» GOAL OF THE EXERCISE
The job is to output each record again, character for character.

Records from a data collection:
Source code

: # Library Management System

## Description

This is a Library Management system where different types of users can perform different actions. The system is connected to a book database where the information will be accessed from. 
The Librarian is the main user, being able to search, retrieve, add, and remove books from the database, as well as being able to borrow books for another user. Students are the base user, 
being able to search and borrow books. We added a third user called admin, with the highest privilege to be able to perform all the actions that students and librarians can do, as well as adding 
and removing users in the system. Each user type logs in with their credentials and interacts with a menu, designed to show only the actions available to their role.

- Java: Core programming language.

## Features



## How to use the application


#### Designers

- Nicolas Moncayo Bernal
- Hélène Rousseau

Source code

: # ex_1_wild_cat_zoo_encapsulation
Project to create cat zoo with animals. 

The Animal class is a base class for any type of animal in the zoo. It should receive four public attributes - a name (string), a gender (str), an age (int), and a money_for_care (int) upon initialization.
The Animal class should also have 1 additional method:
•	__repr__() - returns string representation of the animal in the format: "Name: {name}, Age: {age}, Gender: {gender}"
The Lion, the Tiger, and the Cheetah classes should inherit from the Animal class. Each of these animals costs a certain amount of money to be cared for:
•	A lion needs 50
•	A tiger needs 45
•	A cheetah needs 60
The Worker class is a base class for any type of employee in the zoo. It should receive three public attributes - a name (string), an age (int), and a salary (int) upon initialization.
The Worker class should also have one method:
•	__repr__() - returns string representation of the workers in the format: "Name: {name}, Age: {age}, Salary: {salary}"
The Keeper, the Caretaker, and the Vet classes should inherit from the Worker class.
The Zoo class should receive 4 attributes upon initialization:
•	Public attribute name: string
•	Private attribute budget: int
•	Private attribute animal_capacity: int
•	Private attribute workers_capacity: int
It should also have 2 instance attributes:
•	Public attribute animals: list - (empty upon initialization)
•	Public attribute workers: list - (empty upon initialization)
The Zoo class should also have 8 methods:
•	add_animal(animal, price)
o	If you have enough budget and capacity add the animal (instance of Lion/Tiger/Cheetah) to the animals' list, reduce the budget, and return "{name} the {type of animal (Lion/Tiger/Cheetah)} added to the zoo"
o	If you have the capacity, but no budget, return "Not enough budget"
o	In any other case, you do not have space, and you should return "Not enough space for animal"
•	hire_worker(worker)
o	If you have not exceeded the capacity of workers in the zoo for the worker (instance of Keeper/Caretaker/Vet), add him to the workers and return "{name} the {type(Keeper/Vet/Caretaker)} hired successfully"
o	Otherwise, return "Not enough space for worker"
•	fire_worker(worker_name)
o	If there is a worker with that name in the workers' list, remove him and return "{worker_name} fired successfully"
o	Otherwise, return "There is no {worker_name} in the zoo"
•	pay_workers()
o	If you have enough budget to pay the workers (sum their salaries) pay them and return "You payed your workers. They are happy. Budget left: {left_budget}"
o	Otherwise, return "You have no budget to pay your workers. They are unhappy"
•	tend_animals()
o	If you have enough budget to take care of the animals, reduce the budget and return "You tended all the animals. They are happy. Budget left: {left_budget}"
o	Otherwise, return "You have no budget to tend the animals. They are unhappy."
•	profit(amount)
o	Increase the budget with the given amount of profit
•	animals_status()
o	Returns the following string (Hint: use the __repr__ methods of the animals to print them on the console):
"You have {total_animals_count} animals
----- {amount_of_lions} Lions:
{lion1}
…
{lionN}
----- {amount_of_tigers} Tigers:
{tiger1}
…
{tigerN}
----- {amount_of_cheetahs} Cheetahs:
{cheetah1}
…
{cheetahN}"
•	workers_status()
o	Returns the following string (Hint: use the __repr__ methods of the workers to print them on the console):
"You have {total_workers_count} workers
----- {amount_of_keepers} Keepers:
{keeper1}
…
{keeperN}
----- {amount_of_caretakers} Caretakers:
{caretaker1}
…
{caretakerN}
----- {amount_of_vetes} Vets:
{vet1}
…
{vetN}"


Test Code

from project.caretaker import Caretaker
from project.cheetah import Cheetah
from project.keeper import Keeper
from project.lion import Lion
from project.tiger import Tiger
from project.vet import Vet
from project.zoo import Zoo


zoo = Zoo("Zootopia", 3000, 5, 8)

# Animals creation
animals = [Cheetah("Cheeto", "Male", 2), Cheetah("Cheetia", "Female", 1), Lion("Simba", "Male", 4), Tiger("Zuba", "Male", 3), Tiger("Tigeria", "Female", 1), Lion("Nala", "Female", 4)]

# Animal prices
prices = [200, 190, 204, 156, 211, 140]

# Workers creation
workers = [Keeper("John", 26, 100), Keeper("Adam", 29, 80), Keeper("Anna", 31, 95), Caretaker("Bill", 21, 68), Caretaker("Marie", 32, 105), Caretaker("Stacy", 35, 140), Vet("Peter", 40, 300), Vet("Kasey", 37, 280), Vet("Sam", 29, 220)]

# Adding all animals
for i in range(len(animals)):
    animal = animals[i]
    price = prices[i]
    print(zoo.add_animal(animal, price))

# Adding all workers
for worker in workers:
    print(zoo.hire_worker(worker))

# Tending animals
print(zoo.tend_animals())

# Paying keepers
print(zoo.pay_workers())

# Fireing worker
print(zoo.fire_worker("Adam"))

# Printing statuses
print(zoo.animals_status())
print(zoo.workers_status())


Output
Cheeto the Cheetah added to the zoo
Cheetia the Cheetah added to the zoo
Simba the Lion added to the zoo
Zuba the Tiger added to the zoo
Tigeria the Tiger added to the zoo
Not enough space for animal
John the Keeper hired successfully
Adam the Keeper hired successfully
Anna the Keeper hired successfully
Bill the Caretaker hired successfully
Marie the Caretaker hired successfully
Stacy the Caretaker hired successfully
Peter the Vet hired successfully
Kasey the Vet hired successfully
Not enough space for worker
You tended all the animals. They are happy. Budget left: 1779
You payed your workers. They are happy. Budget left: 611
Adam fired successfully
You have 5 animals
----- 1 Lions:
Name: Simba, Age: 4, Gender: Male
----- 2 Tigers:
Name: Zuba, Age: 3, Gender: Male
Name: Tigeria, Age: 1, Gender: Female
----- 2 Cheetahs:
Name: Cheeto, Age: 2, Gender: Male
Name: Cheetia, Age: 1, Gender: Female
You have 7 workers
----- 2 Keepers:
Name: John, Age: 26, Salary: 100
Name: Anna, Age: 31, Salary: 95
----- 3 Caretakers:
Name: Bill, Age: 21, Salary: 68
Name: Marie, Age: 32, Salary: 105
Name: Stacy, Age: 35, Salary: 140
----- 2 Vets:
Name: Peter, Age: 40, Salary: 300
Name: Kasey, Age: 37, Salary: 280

» TASK RESPONSE
Source code

: # Library Management System

## Description

This is a Library Management system where different types of users can perform different actions. The system is connected to a book database where the information will be accessed from. 
The Librarian is the main user, being able to search, retrieve, add, and remove books from the database, as well as being able to borrow books for another user. Students are the base user, 
being able to search and borrow books. We added a third user called admin, with the highest privilege to be able to perform all the actions that students and librarians can do, as well as adding 
and removing users in the system. Each user type logs in with their credentials and interacts with a menu, designed to show only the actions available to their role.

- Java: Core programming language.

## Features



## How to use the application


#### Designers

- Nicolas Moncayo Bernal
- Hélène Rousseau

Source code

: # ex_1_wild_cat_zoo_encapsulation
Project to create cat zoo with animals. 

The Animal class is a base class for any type of animal in the zoo. It should receive four public attributes - a name (string), a gender (str), an age (int), and a money_for_care (int) upon initialization.
The Animal class should also have 1 additional method:
•	__repr__() - returns string representation of the animal in the format: "Name: {name}, Age: {age}, Gender: {gender}"
The Lion, the Tiger, and the Cheetah classes should inherit from the Animal class. Each of these animals costs a certain amount of money to be cared for:
•	A lion needs 50
•	A tiger needs 45
•	A cheetah needs 60
The Worker class is a base class for any type of employee in the zoo. It should receive three public attributes - a name (string), an age (int), and a salary (int) upon initialization.
The Worker class should also have one method:
•	__repr__() - returns string representation of the workers in the format: "Name: {name}, Age: {age}, Salary: {salary}"
The Keeper, the Caretaker, and the Vet classes should inherit from the Worker class.
The Zoo class should receive 4 attributes upon initialization:
•	Public attribute name: string
•	Private attribute budget: int
•	Private attribute animal_capacity: int
•	Private attribute workers_capacity: int
It should also have 2 instance attributes:
•	Public attribute animals: list - (empty upon initialization)
•	Public attribute workers: list - (empty upon initialization)
The Zoo class should also have 8 methods:
•	add_animal(animal, price)
o	If you have enough budget and capacity add the animal (instance of Lion/Tiger/Cheetah) to the animals' list, reduce the budget, and return "{name} the {type of animal (Lion/Tiger/Cheetah)} added to the zoo"
o	If you have the capacity, but no budget, return "Not enough budget"
o	In any other case, you do not have space, and you should return "Not enough space for animal"
•	hire_worker(worker)
o	If you have not exceeded the capacity of workers in the zoo for the worker (instance of Keeper/Caretaker/Vet), add him to the workers and return "{name} the {type(Keeper/Vet/Caretaker)} hired successfully"
o	Otherwise, return "Not enough space for worker"
•	fire_worker(worker_name)
o	If there is a worker with that name in the workers' list, remove him and return "{worker_name} fired successfully"
o	Otherwise, return "There is no {worker_name} in the zoo"
•	pay_workers()
o	If you have enough budget to pay the workers (sum their salaries) pay them and return "You payed your workers. They are happy. Budget left: {left_budget}"
o	Otherwise, return "You have no budget to pay your workers. They are unhappy"
•	tend_animals()
o	If you have enough budget to take care of the animals, reduce the budget and return "You tended all the animals. They are happy. Budget left: {left_budget}"
o	Otherwise, return "You have no budget to tend the animals. They are unhappy."
•	profit(amount)
o	Increase the budget with the given amount of profit
•	animals_status()
o	Returns the following string (Hint: use the __repr__ methods of the animals to print them on the console):
"You have {total_animals_count} animals
----- {amount_of_lions} Lions:
{lion1}
…
{lionN}
----- {amount_of_tigers} Tigers:
{tiger1}
…
{tigerN}
----- {amount_of_cheetahs} Cheetahs:
{cheetah1}
…
{cheetahN}"
•	workers_status()
o	Returns the following string (Hint: use the __repr__ methods of the workers to print them on the console):
"You have {total_workers_count} workers
----- {amount_of_keepers} Keepers:
{keeper1}
…
{keeperN}
----- {amount_of_caretakers} Caretakers:
{caretaker1}
…
{caretakerN}
----- {amount_of_vetes} Vets:
{vet1}
…
{vetN}"


Test Code

from project.caretaker import Caretaker
from project.cheetah import Cheetah
from project.keeper import Keeper
from project.lion import Lion
from project.tiger import Tiger
from project.vet import Vet
from project.zoo import Zoo


zoo = Zoo("Zootopia", 3000, 5, 8)

# Animals creation
animals = [Cheetah("Cheeto", "Male", 2), Cheetah("Cheetia", "Female", 1), Lion("Simba", "Male", 4), Tiger("Zuba", "Male", 3), Tiger("Tigeria", "Female", 1), Lion("Nala", "Female", 4)]

# Animal prices
prices = [200, 190, 204, 156, 211, 140]

# Workers creation
workers = [Keeper("John", 26, 100), Keeper("Adam", 29, 80), Keeper("Anna", 31, 95), Caretaker("Bill", 21, 68), Caretaker("Marie", 32, 105), Caretaker("Stacy", 35, 140), Vet("Peter", 40, 300), Vet("Kasey", 37, 280), Vet("Sam", 29, 220)]

# Adding all animals
for i in range(len(animals)):
    animal = animals[i]
    price = prices[i]
    print(zoo.add_animal(animal, price))

# Adding all workers
for worker in workers:
    print(zoo.hire_worker(worker))

# Tending animals
print(zoo.tend_animals())

# Paying keepers
print(zoo.pay_workers())

# Fireing worker
print(zoo.fire_worker("Adam"))

# Printing statuses
print(zoo.animals_status())
print(zoo.workers_status())


Output
Cheeto the Cheetah added to the zoo
Cheetia the Cheetah added to the zoo
Simba the Lion added to the zoo
Zuba the Tiger added to the zoo
Tigeria the Tiger added to the zoo
Not enough space for animal
John the Keeper hired successfully
Adam the Keeper hired successfully
Anna the Keeper hired successfully
Bill the Caretaker hired successfully
Marie the Caretaker hired successfully
Stacy the Caretaker hired successfully
Peter the Vet hired successfully
Kasey the Vet hired successfully
Not enough space for worker
You tended all the animals. They are happy. Budget left: 1779
You payed your workers. They are happy. Budget left: 611
Adam fired successfully
You have 5 animals
----- 1 Lions:
Name: Simba, Age: 4, Gender: Male
----- 2 Tigers:
Name: Zuba, Age: 3, Gender: Male
Name: Tigeria, Age: 1, Gender: Female
----- 2 Cheetahs:
Name: Cheeto, Age: 2, Gender: Male
Name: Cheetia, Age: 1, Gender: Female
You have 7 workers
----- 2 Keepers:
Name: John, Age: 26, Salary: 100
Name: Anna, Age: 31, Salary: 95
----- 3 Caretakers:
Name: Bill, Age: 21, Salary: 68
Name: Marie, Age: 32, Salary: 105
Name: Stacy, Age: 35, Salary: 140
----- 2 Vets:
Name: Peter, Age: 40, Salary: 300
Name: Kasey, Age: 37, Salary: 280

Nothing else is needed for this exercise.